Posted by: Bart at November 23, 2004 2:21 PM

I was talking to one of my ex-students today and he had just returned from San Diego were he was trying out for a professional paintball team. Incredible country!

Posted by: Bartman at November 23, 2004 3:03 PM

David:

Six months ago you posted a moving piece on how hard yardwork followed by repose with the family and a fine cigar was the epitome of all that was good about American life. Now you are waxing poetic about how the City on the Hill is best appreciated by running around the woods shooting paint at stangers.

Is there anything you want to talk about?

Posted by: Peter B at November 23, 2004 6:48 PM

Back in the early 80's, a young client of mine who had inherited way too much money brought me a prospectus on a start up company devoted to making paint ball guns. I told him that from a legal standpoint it looked fine, but this was sure to be a fad. He put in 10 grand; he got out for over 50 grand. The American way.

Posted by: Dan at November 23, 2004 7:15 PM

David:

At the risk of a tongue bath, you are clearly the most gifted poster here.

I'm trying to figure out why that solenoid can't eliminate camshafts...

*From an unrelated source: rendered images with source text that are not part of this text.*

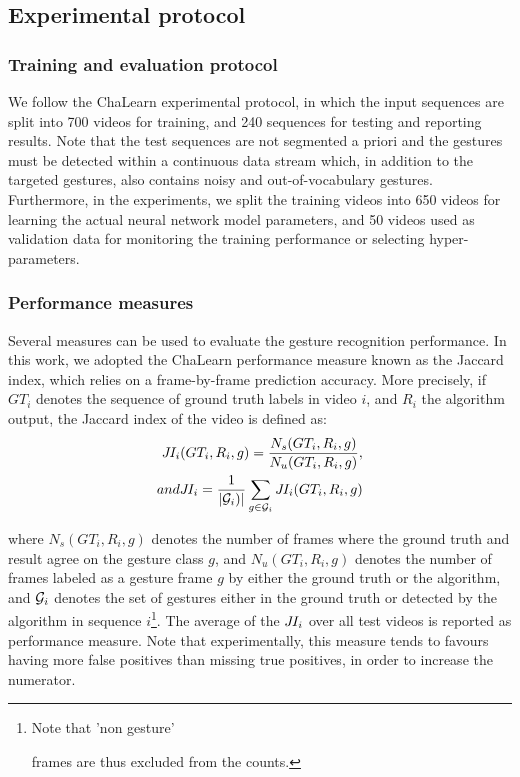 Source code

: \subsection{Experimental protocol}

\subsubsection{Training and evaluation protocol}

We follow the ChaLearn experimental protocol, in which the input sequences are split into 700 videos for training, and 240 sequences for testing and reporting results.
Note that the   test sequences  are not segmented a priori and the gestures must be detected within a continuous data stream
which, in addition to the targeted gestures, also contains noisy and out-of-vocabulary gestures.
%
Furthermore, in the experiments, we split the training videos into 650 videos for learning the actual neural network model parameters, and 50 videos
used as validation data for monitoring the training performance or selecting hyper-parameters.


\subsubsection{Performance measures}

Several measures can be used to evaluate the gesture recognition performance.
%
In this work, we adopted the ChaLearn performance measure known as the Jaccard index, which relies on a frame-by-frame prediction accuracy.
More precisely, if $GT_i$ denotes the sequence of ground truth labels in video $i$, and $R_i$ the algorithm output, the Jaccard index
of the video is defined as:
\begin{align}
\jaccardindex_i(GT_i, R_i,g) = \frac{N_s(GT_i, R_i,g)}{N_u(GT_i, R_i,g)},
\\
\mbox{and } \jaccardindex_i = \frac{1}{|{\cal G}_i)|} \sum_{g \in {\cal G}_i} \jaccardindex_i(GT_i, R_i,g)
\end{align}

where $N_s(GT_i, R_i, g)$ denotes the number of frames where the ground truth and result agree on the gesture class $g$,
and $N_u(GT_i, R_i, g)$ denotes the number of frames labeled as a gesture frame $g$ by  either the ground truth or the algorithm,
and ${{\cal G}_i}$ denotes the set of gestures either in the ground truth or detected by the algorithm in sequence $i$\footnote{Note that 'non gesture'

frames are thus excluded from the counts.}. The average of the $J\hspace*{-0.1em}I_i$ over all test videos is reported as performance measure.
%
Note that experimentally, this measure tends to favours having more false positives than missing true positives, in order to increase the numerator.

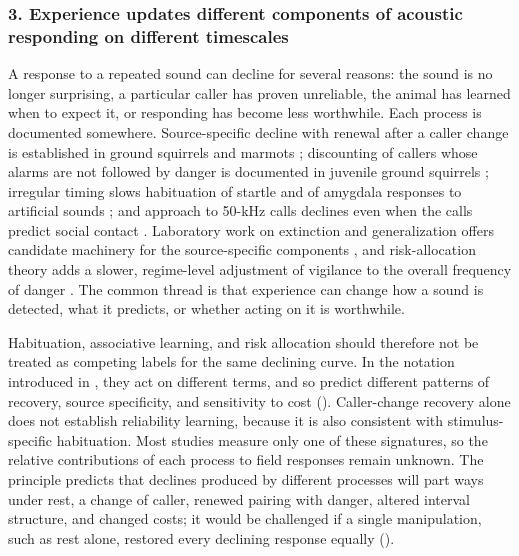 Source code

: \subsubsection*{3. Experience updates different components of acoustic responding on different timescales}

A response to a repeated sound can decline for several reasons: the sound is no longer surprising, a particular caller has proven unreliable, the animal has learned when to expect it, or responding has become less worthwhile. Each process is documented somewhere. Source-specific decline with renewal after a caller change is established in ground squirrels and marmots \citep{Hare1998,BlumsteinDaniel2004}; discounting of callers whose alarms are not followed by danger is documented in juvenile ground squirrels \citep{HareAtkins2001}; irregular timing slows habituation of startle and of amygdala responses to artificial sounds \citep{Davis1970,HerryEtAl2007}; and approach to 50-kHz calls declines even when the calls predict social contact \citep{BerzEtAl2022}. Laboratory work on extinction and generalization offers candidate machinery for the source-specific components \citep{SierraMercadoEtAl2011,ConcinaEtAl2018}, and risk-allocation theory adds a slower, regime-level adjustment of vigilance to the overall frequency of danger \citep{LimaBednekoff1999}. The common thread is that experience can change how a sound is detected, what it predicts, or whether acting on it is worthwhile.

Habituation, associative learning, and risk allocation should therefore not be treated as competing labels for the same declining curve. In the notation introduced in , they act on different terms, and so predict different patterns of recovery, source specificity, and sensitivity to cost (). Caller-change recovery alone does not establish reliability learning, because it is also consistent with stimulus-specific habituation. Most studies measure only one of these signatures, so the relative contributions of each process to field responses remain unknown. The principle predicts that declines produced by different processes will part ways under rest, a change of caller, renewed pairing with danger, altered interval structure, and changed costs; it would be challenged if a single manipulation, such as rest alone, restored every declining response equally ().



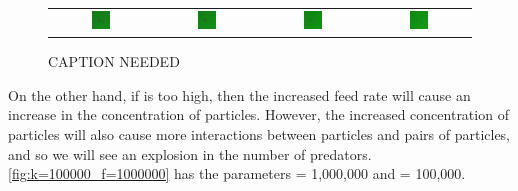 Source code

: \begin{figure}[h]
\begin{tabular}{c c c c}
\includegraphics[width = 0.2\textwidth]{../images/predator_prey_predator_dies_f1e1_r5e5_i4.png} & \includegraphics[width = 0.2\textwidth]{../images/../images/predator_prey_predator_dies_f1e1_r5e5_i5.png} & \includegraphics[width = 0.2\textwidth]{../images/../images/predator_prey_predator_dies_f1e1_r5e5_i6.png} & \includegraphics[width = 0.2\textwidth]{../images/../images/predator_prey_predator_dies_f1e1_r5e5_i7.png}
\end{tabular}
\caption{CAPTION NEEDED}
\label{fig:k=500000_f=1000}
\end{figure}

On the other hand, if  is too high, then the increased feed rate will cause an increase in the concentration of  particles. However, the increased concentration of  particles will also cause more interactions between  particles and pairs of  particles, and so we will see an explosion in the number of predators. \autoref{fig:k=100000_f=1000000} has the parameters  = 1,000,000 and  = 100,000.\\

Posted by: Jeff Guinn at November 23, 2004 9:11 PM

As some who plays paintball, I don't see what benefit that rate of fire has. The problem isn't in the solenoid, but in the feeder system. You try to shoot that fast and you'll chop.

As for playing with real soldiers, that can be a hoot because paintball markers fire quite a bit differently from a gun (at any significant range, arcing matters, plus you can see the incoming rounds with a chance of doging) and a good bush will easily stop paintballs. As a result they have a strong tendency to do the wrong thing.

Posted by: Annoying Old Guy at November 23, 2004 11:42 PM

David:

"So you're saying that... the British response is to quit".

Well after a couple more Quixotic sallies resulted in a thorough paint-drenching plus severe bruising to the solar plexus and the pride, we did indeed follow the advice of WC Fields:

"If at first you don't succeed, try, try again. Then quit. There's no point in being a damn fool about it."

Posted by: Brit at November 24, 2004 4:02 AM

I got my wargaming jollies 25 years ago at the Basic School in Quantico, Va. I'll pass on paintball.

These are the kinds of industries that will continue to crop up as productivity continues to climb and it takes less and less people to produce the "necessities" like clothing and beer.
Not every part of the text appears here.